(Data for this task)
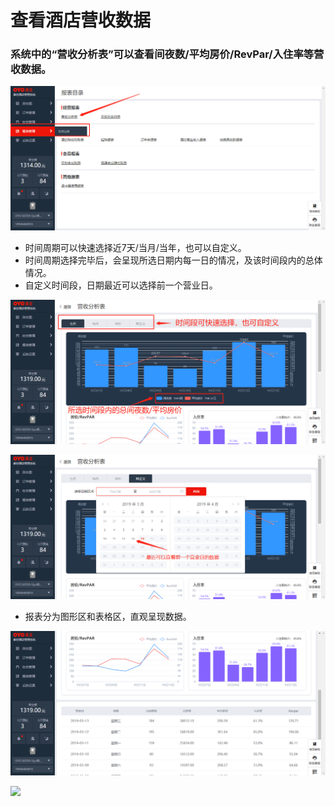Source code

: # 查看酒店营收数据

### 系统中的“营收分析表”可以查看间夜数/平均房价/RevPar/入住率等营收数据。

![](../../../.gitbook/assets/image%20%2881%29.png)

* 时间周期可以快速选择近7天/当月/当年，也可以自定义。 
* 时间周期选择完毕后，会呈现所选日期内每一日的情况，及该时间段内的总体情况。 
* 自定义时间段，日期最近可以选择前一个营业日。

![](../../../.gitbook/assets/image%20%28445%29.png)

![](../../../.gitbook/assets/image%20%28184%29.png)

* 报表分为图形区和表格区，直观呈现数据。

![](../../../.gitbook/assets/image%20%28259%29.png)

![](https://uploader.shimo.im/f/eufzZCdoLaI108MW.png!thumbnail)



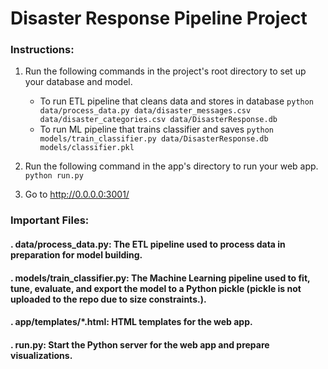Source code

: # Disaster Response Pipeline Project

### Instructions:
1. Run the following commands in the project's root directory to set up your database and model.

    - To run ETL pipeline that cleans data and stores in database
        `python data/process_data.py data/disaster_messages.csv data/disaster_categories.csv data/DisasterResponse.db`
    - To run ML pipeline that trains classifier and saves
        `python models/train_classifier.py data/DisasterResponse.db models/classifier.pkl`

2. Run the following command in the app's directory to run your web app.
    `python run.py`

3. Go to http://0.0.0.0:3001/

### Important Files:
#### . data/process_data.py: The ETL pipeline used to process data in preparation for model building.
#### . models/train_classifier.py: The Machine Learning pipeline used to fit, tune, evaluate, and export the model to a Python pickle (pickle is not uploaded to the repo due to size constraints.).
#### . app/templates/*.html: HTML templates for the web app.
#### . run.py: Start the Python server for the web app and prepare visualizations.
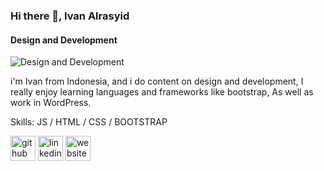### Hi there 👋, Ivan Alrasyid
#### Design and Development
![Design and Development](https://pbs.twimg.com/profile_banners/1446477008003764228/1641096151/1080x360)

i'm Ivan from Indonesia, and i do content on design and development, I really enjoy learning languages and frameworks like bootstrap, As well as work in WordPress.

Skills: JS / HTML / CSS / BOOTSTRAP

[<img src='https://cdn.jsdelivr.net/npm/simple-icons@3.0.1/icons/github.svg' alt='github' height='40'>](https://github.com/ivanalrasyid)  [<img src='https://cdn.jsdelivr.net/npm/simple-icons@3.0.1/icons/linkedin.svg' alt='linkedin' height='40'>](https://www.linkedin.com/in/IvanAlrasyid/)  [<img src='https://cdn.jsdelivr.net/npm/simple-icons@3.0.1/icons/icloud.svg' alt='website' height='40'>](https://github.com/ivanalrasyid)  

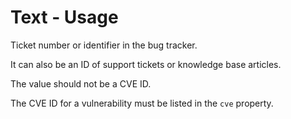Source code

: # Text - Usage

Ticket number or identifier in the bug tracker.

It can also be an ID of support tickets or knowledge base articles.

The value should not be a CVE ID.

The CVE ID for a vulnerability must be listed in the `cve` property.
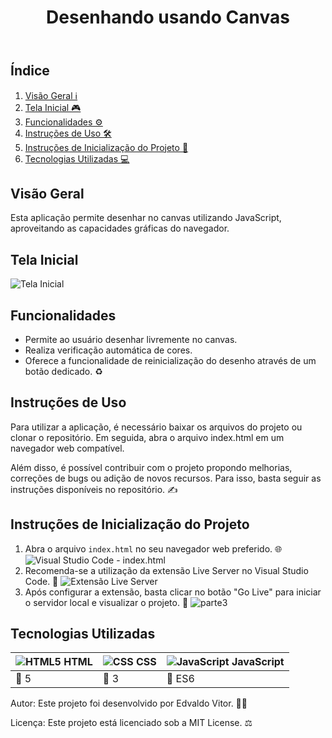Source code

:   <header>
    <h1>Desenhando usando Canvas</h1>
  </header>
  <main>
    <h2>Índice</h2>
    <ol>
      <li><a href="#visão-geral">Visão Geral ℹ️</a></li>
      <li><a href="#tela-do-dashboard">Tela Inicial 🎮</a></li>
      <li><a href="#business-rules">Funcionalidades ⚙️</a></li>
      <li><a href="#funcionamento-dos-filtros">Instruções de Uso 🛠️</a></li>
      <li><a href="#instruções-de-inicialização-do-projeto">Instruções de Inicialização do Projeto 🚀</a></li>
      <li><a href="#tecnologias-utilizadas">Tecnologias Utilizadas 💻</a></li>
    </ol>
    <section id="visão-geral">
      <h2>Visão Geral</h2>
      <p>Esta aplicação permite desenhar no canvas utilizando JavaScript, aproveitando as capacidades gráficas do navegador.</p>
    </section>
   <section id="tela-do-dashboard">
  <h2>Tela Inicial</h2>
  <img src="https://github.com/edvaldovitor250/drawing-canvas/assets/116117189/1e457cf5-4d85-44ec-8497-4223baefea1c" alt="Tela Inicial">
</section>
    <section id="business-rules">
      <h2>Funcionalidades</h2>
      <ul>
        <li>Permite ao usuário desenhar livremente no canvas.</li>
        <li>Realiza verificação automática de cores.</li>
        <li>Oferece a funcionalidade de reinicialização do desenho através de um botão dedicado. ♻️</li>
      </ul>
    </section>
    <section id="funcionamento-dos-filtros">
      <h2>Instruções de Uso</h2>
      <p>Para utilizar a aplicação, é necessário baixar os arquivos do projeto ou clonar o repositório. Em seguida, abra o arquivo index.html em um navegador web compatível.</p>
      <p>Além disso, é possível contribuir com o projeto propondo melhorias, correções de bugs ou adição de novos recursos. Para isso, basta seguir as instruções disponíveis no repositório. ✍️</p>
    </section>
    <section id="instruções-de-inicialização-do-projeto">
      <h2>Instruções de Inicialização do Projeto</h2>
      <ol>
        <li>Abra o arquivo <code>index.html</code> no seu navegador web preferido. 🌐
          <img src="https://github.com/edvaldovitor250/dashbord/assets/116117189/8b9fb383-d9e5-44b8-9e54-dff95d16fb44" alt="Visual Studio Code - index.html">
        </li>
        <li>Recomenda-se a utilização da extensão Live Server no Visual Studio Code. 🚀
          <img src="https://github.com/edvaldovitor250/dashbord/assets/116117189/88c85725-2358-4f13-b6ed-1e9270f87beb" alt="Extensão Live Server">
        </li>
        <li>Após configurar a extensão, basta clicar no botão "Go Live" para iniciar o servidor local e visualizar o projeto. 🚀
          <img src="https://github.com/edvaldovitor250/jogo-da-velha/assets/116117189/abf9458d-1816-43d1-abe0-8693d8d0a462" alt="parte3">
        </li>
      </ol>
    </section>
    <section id="tecnologias-utilizadas">
      <h2>Tecnologias Utilizadas</h2>
      <table>
        <thead>
          <tr>
            <th><img src="https://skillicons.dev/icons?i=html" alt="HTML5"> HTML</th>
            <th><img src="https://skillicons.dev/icons?i=css" alt="CSS"> CSS</th>
            <th><img src="https://skillicons.dev/icons?i=js" alt="JavaScript"> JavaScript</th>
          </tr>
        </thead>
        <tbody>
          <tr>
            <td>🔖 5</td>
            <td>🔖 3</td>
            <td>🔖 ES6</td>
          </tr>
        </tbody>
      </table>
    </section>
    <footer>
      <p>Autor: Este projeto foi desenvolvido por Edvaldo Vitor. 👨‍💻</p>
      <p>Licença: Este projeto está licenciado sob a MIT License. ⚖️</p>
    </footer>
  </main>
</body>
(End Data for this task)
* **Exercise goal**:
What do the entries above read from the line containing "The value should not be a CVE ID." through the line containing "<h2>Instruções de Inicialização"? Output those lines exactly, both ends included, with the pictures left out.

* **Solution**:
The value should not be a CVE ID.

The CVE ID for a vulnerability must be listed in the `cve` property.
Source code

:   <header>
    <h1>Desenhando usando Canvas</h1>
  </header>
  <main>
    <h2>Índice</h2>
    <ol>
      <li><a href="#visão-geral">Visão Geral ℹ️</a></li>
      <li><a href="#tela-do-dashboard">Tela Inicial 🎮</a></li>
      <li><a href="#business-rules">Funcionalidades ⚙️</a></li>
      <li><a href="#funcionamento-dos-filtros">Instruções de Uso 🛠️</a></li>
      <li><a href="#instruções-de-inicialização-do-projeto">Instruções de Inicialização do Projeto 🚀</a></li>
      <li><a href="#tecnologias-utilizadas">Tecnologias Utilizadas 💻</a></li>
    </ol>
    <section id="visão-geral">
      <h2>Visão Geral</h2>
      <p>Esta aplicação permite desenhar no canvas utilizando JavaScript, aproveitando as capacidades gráficas do navegador.</p>
    </section>
   <section id="tela-do-dashboard">
  <h2>Tela Inicial</h2>
  <img src="https://github.com/edvaldovitor250/drawing-canvas/assets/116117189/1e457cf5-4d85-44ec-8497-4223baefea1c" alt="Tela Inicial">
</section>
    <section id="business-rules">
      <h2>Funcionalidades</h2>
      <ul>
        <li>Permite ao usuário desenhar livremente no canvas.</li>
        <li>Realiza verificação automática de cores.</li>
        <li>Oferece a funcionalidade de reinicialização do desenho através de um botão dedicado. ♻️</li>
      </ul>
    </section>
    <section id="funcionamento-dos-filtros">
      <h2>Instruções de Uso</h2>
      <p>Para utilizar a aplicação, é necessário baixar os arquivos do projeto ou clonar o repositório. Em seguida, abra o arquivo index.html em um navegador web compatível.</p>
      <p>Além disso, é possível contribuir com o projeto propondo melhorias, correções de bugs ou adição de novos recursos. Para isso, basta seguir as instruções disponíveis no repositório. ✍️</p>
    </section>
    <section id="instruções-de-inicialização-do-projeto">
      <h2>Instruções de Inicialização do Projeto</h2>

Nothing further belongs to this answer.